HOW TO COMPLETE THIS TASK.
Wherever a line in the material contains the word "theme", copy that line.

SUPPLIED MATERIAL.
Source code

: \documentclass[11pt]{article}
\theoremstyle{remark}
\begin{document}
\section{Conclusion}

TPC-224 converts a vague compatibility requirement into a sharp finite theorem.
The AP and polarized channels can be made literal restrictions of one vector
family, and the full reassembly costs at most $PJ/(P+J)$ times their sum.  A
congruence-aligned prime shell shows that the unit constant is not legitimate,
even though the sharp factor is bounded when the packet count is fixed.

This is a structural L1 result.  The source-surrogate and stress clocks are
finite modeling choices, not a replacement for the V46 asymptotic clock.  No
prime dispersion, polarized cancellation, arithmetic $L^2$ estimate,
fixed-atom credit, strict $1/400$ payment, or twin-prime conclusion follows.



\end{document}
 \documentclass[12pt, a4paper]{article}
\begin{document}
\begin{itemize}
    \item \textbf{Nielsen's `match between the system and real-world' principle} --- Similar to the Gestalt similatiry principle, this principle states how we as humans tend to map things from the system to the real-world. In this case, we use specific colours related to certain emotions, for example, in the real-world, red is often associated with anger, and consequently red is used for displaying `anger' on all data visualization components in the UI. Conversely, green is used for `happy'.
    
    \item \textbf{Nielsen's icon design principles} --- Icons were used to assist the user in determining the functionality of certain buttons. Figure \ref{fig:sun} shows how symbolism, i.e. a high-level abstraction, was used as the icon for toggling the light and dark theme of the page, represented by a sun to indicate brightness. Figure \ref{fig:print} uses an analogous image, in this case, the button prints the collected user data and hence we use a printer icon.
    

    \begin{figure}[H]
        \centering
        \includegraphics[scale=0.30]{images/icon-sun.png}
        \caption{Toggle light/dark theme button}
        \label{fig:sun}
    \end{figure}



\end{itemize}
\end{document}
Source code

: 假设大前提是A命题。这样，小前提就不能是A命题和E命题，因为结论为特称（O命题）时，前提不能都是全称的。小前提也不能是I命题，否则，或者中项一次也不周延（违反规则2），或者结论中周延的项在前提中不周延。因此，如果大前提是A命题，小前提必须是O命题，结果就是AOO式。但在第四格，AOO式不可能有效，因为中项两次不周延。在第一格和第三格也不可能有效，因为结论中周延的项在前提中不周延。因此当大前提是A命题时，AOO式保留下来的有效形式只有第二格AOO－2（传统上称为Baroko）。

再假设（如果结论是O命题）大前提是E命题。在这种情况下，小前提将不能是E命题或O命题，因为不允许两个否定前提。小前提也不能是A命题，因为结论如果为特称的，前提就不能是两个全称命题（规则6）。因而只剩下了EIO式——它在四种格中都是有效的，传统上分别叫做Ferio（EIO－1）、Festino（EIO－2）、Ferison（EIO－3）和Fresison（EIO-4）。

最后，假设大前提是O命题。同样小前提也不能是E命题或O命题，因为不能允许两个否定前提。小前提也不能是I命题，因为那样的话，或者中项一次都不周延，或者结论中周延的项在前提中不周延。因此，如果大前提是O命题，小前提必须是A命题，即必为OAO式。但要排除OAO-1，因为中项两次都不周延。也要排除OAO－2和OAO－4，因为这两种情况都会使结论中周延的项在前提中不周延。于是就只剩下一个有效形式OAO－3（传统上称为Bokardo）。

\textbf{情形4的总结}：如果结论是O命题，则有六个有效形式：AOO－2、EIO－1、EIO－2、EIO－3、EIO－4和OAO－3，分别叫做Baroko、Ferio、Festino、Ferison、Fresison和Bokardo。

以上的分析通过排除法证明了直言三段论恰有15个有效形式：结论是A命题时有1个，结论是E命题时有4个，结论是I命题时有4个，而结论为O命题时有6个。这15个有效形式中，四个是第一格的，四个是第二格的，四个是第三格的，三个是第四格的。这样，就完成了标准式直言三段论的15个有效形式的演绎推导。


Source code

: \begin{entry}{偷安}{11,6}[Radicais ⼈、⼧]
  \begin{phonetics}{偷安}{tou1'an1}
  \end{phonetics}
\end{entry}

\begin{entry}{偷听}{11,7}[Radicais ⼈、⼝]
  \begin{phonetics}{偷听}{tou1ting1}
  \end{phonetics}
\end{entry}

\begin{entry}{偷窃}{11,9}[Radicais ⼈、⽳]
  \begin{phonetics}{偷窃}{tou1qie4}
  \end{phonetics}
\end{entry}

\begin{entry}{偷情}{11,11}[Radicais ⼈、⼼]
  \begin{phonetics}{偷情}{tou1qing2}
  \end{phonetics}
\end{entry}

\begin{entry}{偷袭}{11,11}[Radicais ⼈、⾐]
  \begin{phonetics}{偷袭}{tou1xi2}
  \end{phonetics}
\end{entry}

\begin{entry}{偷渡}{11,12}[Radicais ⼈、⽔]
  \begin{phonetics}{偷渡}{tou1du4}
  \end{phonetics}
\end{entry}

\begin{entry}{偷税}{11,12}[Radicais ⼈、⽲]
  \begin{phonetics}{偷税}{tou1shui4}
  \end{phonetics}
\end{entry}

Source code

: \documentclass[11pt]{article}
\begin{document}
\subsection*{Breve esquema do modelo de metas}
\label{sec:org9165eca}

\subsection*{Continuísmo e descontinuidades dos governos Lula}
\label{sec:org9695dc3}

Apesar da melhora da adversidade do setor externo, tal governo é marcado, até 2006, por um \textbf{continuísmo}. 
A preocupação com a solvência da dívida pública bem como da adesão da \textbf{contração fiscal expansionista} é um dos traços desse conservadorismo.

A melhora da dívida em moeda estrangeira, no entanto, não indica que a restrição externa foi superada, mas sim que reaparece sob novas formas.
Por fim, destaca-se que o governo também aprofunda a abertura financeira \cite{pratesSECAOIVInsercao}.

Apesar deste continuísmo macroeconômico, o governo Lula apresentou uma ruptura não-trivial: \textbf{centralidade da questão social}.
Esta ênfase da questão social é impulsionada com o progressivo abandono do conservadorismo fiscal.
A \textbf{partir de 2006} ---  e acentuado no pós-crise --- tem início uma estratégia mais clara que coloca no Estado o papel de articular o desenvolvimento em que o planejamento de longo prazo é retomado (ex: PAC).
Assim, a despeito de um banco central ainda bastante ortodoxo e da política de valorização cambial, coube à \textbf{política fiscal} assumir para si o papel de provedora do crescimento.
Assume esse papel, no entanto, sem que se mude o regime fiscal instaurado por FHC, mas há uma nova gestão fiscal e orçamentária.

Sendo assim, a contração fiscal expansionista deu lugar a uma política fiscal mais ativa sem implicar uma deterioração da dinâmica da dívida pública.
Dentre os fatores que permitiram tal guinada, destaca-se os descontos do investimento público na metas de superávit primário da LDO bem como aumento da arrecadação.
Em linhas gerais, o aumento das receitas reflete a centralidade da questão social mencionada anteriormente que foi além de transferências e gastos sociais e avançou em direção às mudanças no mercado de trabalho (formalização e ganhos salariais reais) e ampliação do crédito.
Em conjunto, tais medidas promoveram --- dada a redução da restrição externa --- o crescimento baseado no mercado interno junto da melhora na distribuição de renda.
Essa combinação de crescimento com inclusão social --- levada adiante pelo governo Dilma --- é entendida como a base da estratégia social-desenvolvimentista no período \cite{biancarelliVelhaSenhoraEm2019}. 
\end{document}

WRITTEN RESPONSE.
    \item \textbf{Nielsen's icon design principles} --- Icons were used to assist the user in determining the functionality of certain buttons. Figure \ref{fig:sun} shows how symbolism, i.e. a high-level abstraction, was used as the icon for toggling the light and dark theme of the page, represented by a sun to indicate brightness. Figure \ref{fig:print} uses an analogous image, in this case, the button prints the collected user data and hence we use a printer icon.
        \caption{Toggle light/dark theme button}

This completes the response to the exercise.